“I’m hearing Trump is running the country like an organized crime person,” a friend told me the other night at dinner.
This friend is an independent voter-type who was clearly parroting what he has been hearing on networks like CNN and MSNBC.
Many conservatives don’t listen to these networks, so they miss the “narratives” being pushed on the public.
Millions are brainwashed with such claims, a key reason the country is so divided.
In the past, the media have pressed narratives like “Trump is crazy” or “Trump is racist.”
During this year a new narrative emerged: Trump is an organized crime figure, Don Corleone in the flesh.
The media echo chamber drums it on a daily basis.
Having known Donald Trump for a long time, the idea is laughable to me.
Here, for example, is just one CNN headline: “Comey Is Exactly Right About Trump Being Like a Mob Boss.”
And top-rated CNN host Chris Cuomo says the president has a “mob boss mentality.”
Washington Post commentator Jonathan Capehart, usually fair-minded, started one column: “My rule of thumb for months now has been to not think of the Trump White House as a presidency, but to think of it as a crime family like ‘The Godfather’ and President Trump as a mob boss.”
His evidence? He cites another Washington Post column making the same claim.
The Washington Post apparently likes the narrative. (A Bezos friend asked me recently why the president hates him so much. I told him that Bezos should read his newspaper.)
Here’s another Post opinion piece published in November: “Trump Borrows His Rhetoric — and His View of Power — from the Mob.”
So what’s evidence for this hysteria?
The Post columnist tells us: “Trump also admires mobsters’ no-nonsense language and bias for action; he cites ‘The Godfather’ and ‘Goodfellas’ among his favorite movies.”

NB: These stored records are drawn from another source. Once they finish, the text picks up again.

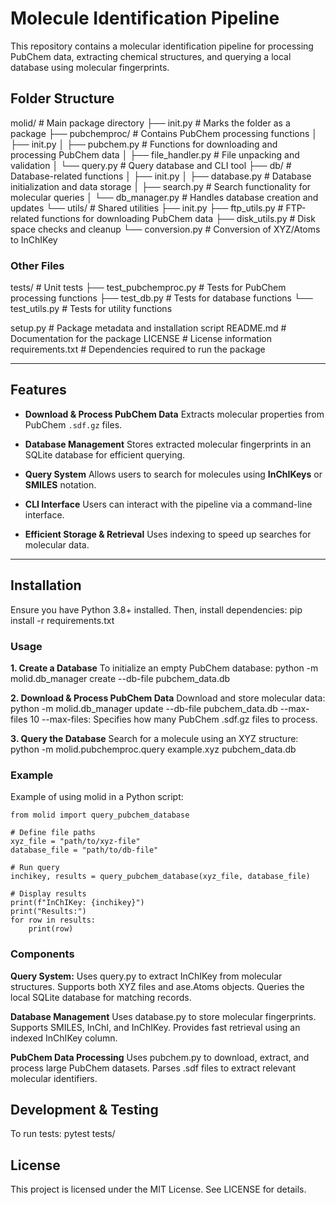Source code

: # Molecule Identification Pipeline

This repository contains a molecular identification pipeline for processing PubChem data, extracting chemical structures, and querying a local database using molecular fingerprints.

## Folder Structure
molid/ # Main package directory
├── init.py # Marks the folder as a package
├── pubchemproc/ # Contains PubChem processing functions
│ ├── init.py
│ ├── pubchem.py # Functions for downloading and processing PubChem data
│ ├── file_handler.py # File unpacking and validation
│ └── query.py # Query database and CLI tool
├── db/ # Database-related functions
│ ├── init.py
│ ├── database.py # Database initialization and data storage
│ ├── search.py # Search functionality for molecular queries
│ └── db_manager.py # Handles database creation and updates
└── utils/ # Shared utilities
├── init.py
├── ftp_utils.py # FTP-related functions for downloading PubChem data
├── disk_utils.py # Disk space checks and cleanup
└── conversion.py # Conversion of XYZ/Atoms to InChIKey

### Other Files
tests/ # Unit tests
├── test_pubchemproc.py # Tests for PubChem processing functions
├── test_db.py # Tests for database functions
└── test_utils.py # Tests for utility functions

setup.py # Package metadata and installation script
README.md # Documentation for the package
LICENSE # License information
requirements.txt # Dependencies required to run the package

---

## Features

- **Download & Process PubChem Data**
  Extracts molecular properties from PubChem `.sdf.gz` files.

- **Database Management**
  Stores extracted molecular fingerprints in an SQLite database for efficient querying.

- **Query System**
  Allows users to search for molecules using **InChIKeys** or **SMILES** notation.

- **CLI Interface**
  Users can interact with the pipeline via a command-line interface.

- **Efficient Storage & Retrieval**
  Uses indexing to speed up searches for molecular data.

---

## Installation

Ensure you have Python 3.8+ installed. Then, install dependencies:
pip install -r requirements.txt

### Usage

**1️. Create a Database**
To initialize an empty PubChem database:
python -m molid.db_manager create --db-file pubchem_data.db

**2️. Download & Process PubChem Data**
Download and store molecular data:
python -m molid.db_manager update --db-file pubchem_data.db --max-files 10
    --max-files: Specifies how many PubChem .sdf.gz files to process.

**3️. Query the Database**
Search for a molecule using an XYZ structure:
python -m molid.pubchemproc.query example.xyz pubchem_data.db

### Example
Example of using molid in a Python script:
```
from molid import query_pubchem_database

# Define file paths
xyz_file = "path/to/xyz-file"
database_file = "path/to/db-file"

# Run query
inchikey, results = query_pubchem_database(xyz_file, database_file)

# Display results
print(f"InChIKey: {inchikey}")
print("Results:")
for row in results:
    print(row)

```

### Components

**Query System:**
    Uses query.py to extract InChIKey from molecular structures.
    Supports both XYZ files and ase.Atoms objects.
    Queries the local SQLite database for matching records.

**Database Management**
Uses database.py to store molecular fingerprints.
Supports SMILES, InChI, and InChIKey.
Provides fast retrieval using an indexed InChIKey column.

**PubChem Data Processing**
    Uses pubchem.py to download, extract, and process large PubChem datasets.
    Parses .sdf files to extract relevant molecular identifiers.

## Development & Testing

To run tests:
pytest tests/

## License
This project is licensed under the MIT License. See LICENSE for details.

I deplore the mafia, but like millions of Americans I think these were great movies too.
Over many years of speaking privately with the president, in the most unguarded of moments, I don’t recall him ever referencing either movie.

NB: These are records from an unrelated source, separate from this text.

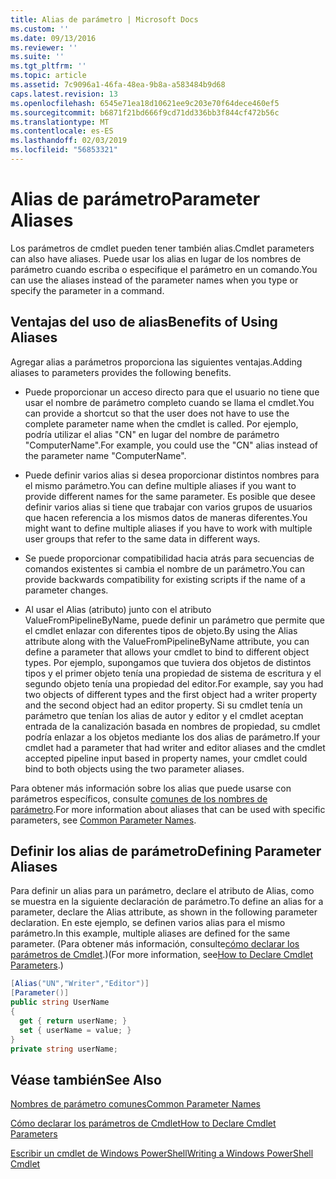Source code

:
 ```yaml
---
title: Alias de parámetro | Microsoft Docs
ms.custom: ''
ms.date: 09/13/2016
ms.reviewer: ''
ms.suite: ''
ms.tgt_pltfrm: ''
ms.topic: article
ms.assetid: 7c9096a1-46fa-48ea-9b8a-a583484b9d68
caps.latest.revision: 13
ms.openlocfilehash: 6545e71ea18d10621ee9c203e70f64dece460ef5
ms.sourcegitcommit: b6871f21bd666f9cd71dd336bb3f844cf472b56c
ms.translationtype: MT
ms.contentlocale: es-ES
ms.lasthandoff: 02/03/2019
ms.locfileid: "56853321"
---
```

# <a name="parameter-aliases"></a><span data-ttu-id="2a731-102">Alias de parámetro</span><span class="sxs-lookup"><span data-stu-id="2a731-102">Parameter Aliases</span></span>

<span data-ttu-id="2a731-103">Los parámetros de cmdlet pueden tener también alias.</span><span class="sxs-lookup"><span data-stu-id="2a731-103">Cmdlet parameters can also have aliases.</span></span> <span data-ttu-id="2a731-104">Puede usar los alias en lugar de los nombres de parámetro cuando escriba o especifique el parámetro en un comando.</span><span class="sxs-lookup"><span data-stu-id="2a731-104">You can use the aliases instead of the parameter names when you type or specify the parameter in a command.</span></span>

## <a name="benefits-of-using-aliases"></a><span data-ttu-id="2a731-105">Ventajas del uso de alias</span><span class="sxs-lookup"><span data-stu-id="2a731-105">Benefits of Using Aliases</span></span>

<span data-ttu-id="2a731-106">Agregar alias a parámetros proporciona las siguientes ventajas.</span><span class="sxs-lookup"><span data-stu-id="2a731-106">Adding aliases to parameters provides the following benefits.</span></span>

- <span data-ttu-id="2a731-107">Puede proporcionar un acceso directo para que el usuario no tiene que usar el nombre de parámetro completo cuando se llama el cmdlet.</span><span class="sxs-lookup"><span data-stu-id="2a731-107">You can provide a shortcut so that the user does not have to use the complete parameter name when the cmdlet is called.</span></span> <span data-ttu-id="2a731-108">Por ejemplo, podría utilizar el alias "CN" en lugar del nombre de parámetro "ComputerName".</span><span class="sxs-lookup"><span data-stu-id="2a731-108">For example, you could use the "CN" alias instead of the parameter name "ComputerName".</span></span>

- <span data-ttu-id="2a731-109">Puede definir varios alias si desea proporcionar distintos nombres para el mismo parámetro.</span><span class="sxs-lookup"><span data-stu-id="2a731-109">You can define multiple aliases if you want to provide different names for the same parameter.</span></span> <span data-ttu-id="2a731-110">Es posible que desee definir varios alias si tiene que trabajar con varios grupos de usuarios que hacen referencia a los mismos datos de maneras diferentes.</span><span class="sxs-lookup"><span data-stu-id="2a731-110">You might want to define multiple aliases if you have to work with multiple user groups that refer to the same data in different ways.</span></span>

- <span data-ttu-id="2a731-111">Se puede proporcionar compatibilidad hacia atrás para secuencias de comandos existentes si cambia el nombre de un parámetro.</span><span class="sxs-lookup"><span data-stu-id="2a731-111">You can provide backwards compatibility for existing scripts if the name of a parameter changes.</span></span>

- <span data-ttu-id="2a731-112">Al usar el Alias (atributo) junto con el atributo ValueFromPipelineByName, puede definir un parámetro que permite que el cmdlet enlazar con diferentes tipos de objeto.</span><span class="sxs-lookup"><span data-stu-id="2a731-112">By using the Alias attribute along with the ValueFromPipelineByName attribute, you can define a parameter that allows your cmdlet to bind to different object types.</span></span> <span data-ttu-id="2a731-113">Por ejemplo, supongamos que tuviera dos objetos de distintos tipos y el primer objeto tenía una propiedad de sistema de escritura y el segundo objeto tenía una propiedad del editor.</span><span class="sxs-lookup"><span data-stu-id="2a731-113">For example, say you had two objects of different types and the first object had a writer property and the second object had an editor property.</span></span> <span data-ttu-id="2a731-114">Si su cmdlet tenía un parámetro que tenían los alias de autor y editor y el cmdlet aceptan entrada de la canalización basada en nombres de propiedad, su cmdlet podría enlazar a los objetos mediante los dos alias de parámetro.</span><span class="sxs-lookup"><span data-stu-id="2a731-114">If your cmdlet had a parameter that had writer and editor aliases and the cmdlet accepted pipeline input based in property names, your cmdlet could bind to both objects using the two parameter aliases.</span></span>

<span data-ttu-id="2a731-115">Para obtener más información sobre los alias que puede usarse con parámetros específicos, consulte [comunes de los nombres de parámetro](./common-parameter-names.md).</span><span class="sxs-lookup"><span data-stu-id="2a731-115">For more information about aliases that can be used with specific parameters, see [Common Parameter Names](./common-parameter-names.md).</span></span>

## <a name="defining-parameter-aliases"></a><span data-ttu-id="2a731-116">Definir los alias de parámetro</span><span class="sxs-lookup"><span data-stu-id="2a731-116">Defining Parameter Aliases</span></span>

<span data-ttu-id="2a731-117">Para definir un alias para un parámetro, declare el atributo de Alias, como se muestra en la siguiente declaración de parámetro.</span><span class="sxs-lookup"><span data-stu-id="2a731-117">To define an alias for a parameter, declare the Alias attribute, as shown in the following parameter declaration.</span></span> <span data-ttu-id="2a731-118">En este ejemplo, se definen varios alias para el mismo parámetro.</span><span class="sxs-lookup"><span data-stu-id="2a731-118">In this example, multiple aliases are defined for the same parameter.</span></span> <span data-ttu-id="2a731-119">(Para obtener más información, consulte[cómo declarar los parámetros de Cmdlet](./how-to-declare-cmdlet-parameters.md).)</span><span class="sxs-lookup"><span data-stu-id="2a731-119">(For more information, see[How to Declare Cmdlet Parameters](./how-to-declare-cmdlet-parameters.md).)</span></span>

```csharp
[Alias("UN","Writer","Editor")]
[Parameter()]
public string UserName
{
  get { return userName; }
  set { userName = value; }
}
private string userName;
```

## <a name="see-also"></a><span data-ttu-id="2a731-120">Véase también</span><span class="sxs-lookup"><span data-stu-id="2a731-120">See Also</span></span>

[<span data-ttu-id="2a731-121">Nombres de parámetro comunes</span><span class="sxs-lookup"><span data-stu-id="2a731-121">Common Parameter Names</span></span>](./common-parameter-names.md)

[<span data-ttu-id="2a731-122">Cómo declarar los parámetros de Cmdlet</span><span class="sxs-lookup"><span data-stu-id="2a731-122">How to Declare Cmdlet Parameters</span></span>](./how-to-declare-cmdlet-parameters.md)

[<span data-ttu-id="2a731-123">Escribir un cmdlet de Windows PowerShell</span><span class="sxs-lookup"><span data-stu-id="2a731-123">Writing a Windows PowerShell Cmdlet</span></span>](./writing-a-windows-powershell-cmdlet.md)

In fact, I don’t remember him making a positive reference about the mafia, identifying himself in any way with mafiosos, or showing any admiration for them.
If he emulates guys in movies, I think he sees himself as more John Wayne in “The Man Who Shot Liberty Valance” or George C. Scott in “Patton.”
Trump does value strength. And loyalty.
But I don’t see the president’s view here as too different than other business and political figures I have known that value the same.
The president does like to vent against critics and old enemies.
Much of it can be over-the-top. He would rise higher in the polls if he kept such resentments to himself.
But that’s not Trump. He likes the shtick.
Remember that more than half of the senior staff in the White House and the Cabinet have, at one time or another, said critical things about the president.
Is this the government of a mafia don?
While creating fiction, the media, in their blind hatred, don’t share the real Donald Trump.
For instance, when U.S. college student Amanda Knox was jailed in Italy on trumped-up murder charges, citizen Donald Trump made her case a cause, taking to the airwaves calling for her release.
I know because he talked to me often about the case and urged me to cover it on Newsmax.
I sensed he really felt the injustice of it.
Hardly behavior of a mafia don.
Or what about after 9/11?
When most folks in New York were evacuating the city, Trump raced down to the site of the World Trade Center in the aftermath of the attacks.
He asked Trump Organization staff to join him and help first responders.
As others fled to safety, Trump ran to danger. I talked to people that were at Ground Zero and saw him up close.
Is this mobster behavior?
In New York City, often when a police officer was shot or killed, Donald Trump was on the phone to NYPD officials, offering to send checks to the families. Big money, too.
And he always insisted on no publicity. (I was told this by former New York Police officials.)
Somehow I can’t see Don Corleone or Henry Hill doing the same for fallen cops.
OK, so I give you permission big media. Accuse Trump of many things, but admit he isn’t a mafia man.
Because if he really was, you wouldn’t be talking.